» **ABOUT THIS TASK**
Lines to return, exactly: from the line with "in the Mahabharata." to the line with "we done, yet?_)" in the entries below, both included.

*** Opening DATA RECORDS ***

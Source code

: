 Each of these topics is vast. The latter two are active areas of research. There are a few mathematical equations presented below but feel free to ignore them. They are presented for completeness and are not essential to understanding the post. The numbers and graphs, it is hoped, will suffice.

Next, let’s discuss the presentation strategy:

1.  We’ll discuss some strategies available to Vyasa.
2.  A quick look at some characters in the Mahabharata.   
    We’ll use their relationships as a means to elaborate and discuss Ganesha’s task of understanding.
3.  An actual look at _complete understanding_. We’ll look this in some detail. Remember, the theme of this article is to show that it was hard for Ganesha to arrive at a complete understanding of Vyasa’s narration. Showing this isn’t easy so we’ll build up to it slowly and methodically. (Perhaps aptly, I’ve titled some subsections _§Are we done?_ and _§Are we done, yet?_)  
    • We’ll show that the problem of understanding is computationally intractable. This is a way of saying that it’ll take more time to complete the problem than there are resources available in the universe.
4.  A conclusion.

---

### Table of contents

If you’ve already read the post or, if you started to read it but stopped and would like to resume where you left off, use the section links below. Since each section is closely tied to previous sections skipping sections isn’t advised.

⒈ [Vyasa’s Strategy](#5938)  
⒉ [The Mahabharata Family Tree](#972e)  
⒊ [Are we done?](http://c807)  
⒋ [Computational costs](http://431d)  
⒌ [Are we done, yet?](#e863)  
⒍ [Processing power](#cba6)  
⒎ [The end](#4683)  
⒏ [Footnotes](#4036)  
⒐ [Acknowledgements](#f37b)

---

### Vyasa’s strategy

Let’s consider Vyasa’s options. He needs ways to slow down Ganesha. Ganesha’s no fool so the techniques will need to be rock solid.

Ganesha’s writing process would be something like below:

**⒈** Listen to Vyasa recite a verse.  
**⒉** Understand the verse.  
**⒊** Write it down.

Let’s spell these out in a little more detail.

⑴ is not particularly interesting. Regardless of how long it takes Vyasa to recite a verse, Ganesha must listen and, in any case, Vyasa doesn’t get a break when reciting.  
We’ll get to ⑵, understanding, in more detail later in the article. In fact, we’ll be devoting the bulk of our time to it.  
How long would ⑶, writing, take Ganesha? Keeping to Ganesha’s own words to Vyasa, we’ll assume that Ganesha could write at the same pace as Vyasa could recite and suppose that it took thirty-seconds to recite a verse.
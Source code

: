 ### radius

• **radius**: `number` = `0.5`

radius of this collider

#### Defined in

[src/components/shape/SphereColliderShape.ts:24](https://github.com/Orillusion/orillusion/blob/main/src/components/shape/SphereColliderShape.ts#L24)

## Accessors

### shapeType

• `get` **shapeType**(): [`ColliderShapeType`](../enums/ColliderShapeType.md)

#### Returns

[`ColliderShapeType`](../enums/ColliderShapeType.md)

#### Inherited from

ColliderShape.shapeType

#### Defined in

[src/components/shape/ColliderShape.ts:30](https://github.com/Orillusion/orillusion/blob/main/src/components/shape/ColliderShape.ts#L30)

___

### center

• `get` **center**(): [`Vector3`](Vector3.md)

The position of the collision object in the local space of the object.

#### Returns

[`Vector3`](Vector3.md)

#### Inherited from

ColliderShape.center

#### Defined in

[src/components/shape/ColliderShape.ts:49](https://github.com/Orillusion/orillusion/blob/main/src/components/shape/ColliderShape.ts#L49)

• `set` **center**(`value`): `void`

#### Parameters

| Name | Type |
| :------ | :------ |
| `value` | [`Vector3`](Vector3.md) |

*** Closing DATA RECORDS ***

» **TASK RESPONSE**
2.  A quick look at some characters in the Mahabharata.   
    We’ll use their relationships as a means to elaborate and discuss Ganesha’s task of understanding.
3.  An actual look at _complete understanding_. We’ll look this in some detail. Remember, the theme of this article is to show that it was hard for Ganesha to arrive at a complete understanding of Vyasa’s narration. Showing this isn’t easy so we’ll build up to it slowly and methodically. (Perhaps aptly, I’ve titled some subsections _§Are we done?_ and _§Are we done, yet?_)  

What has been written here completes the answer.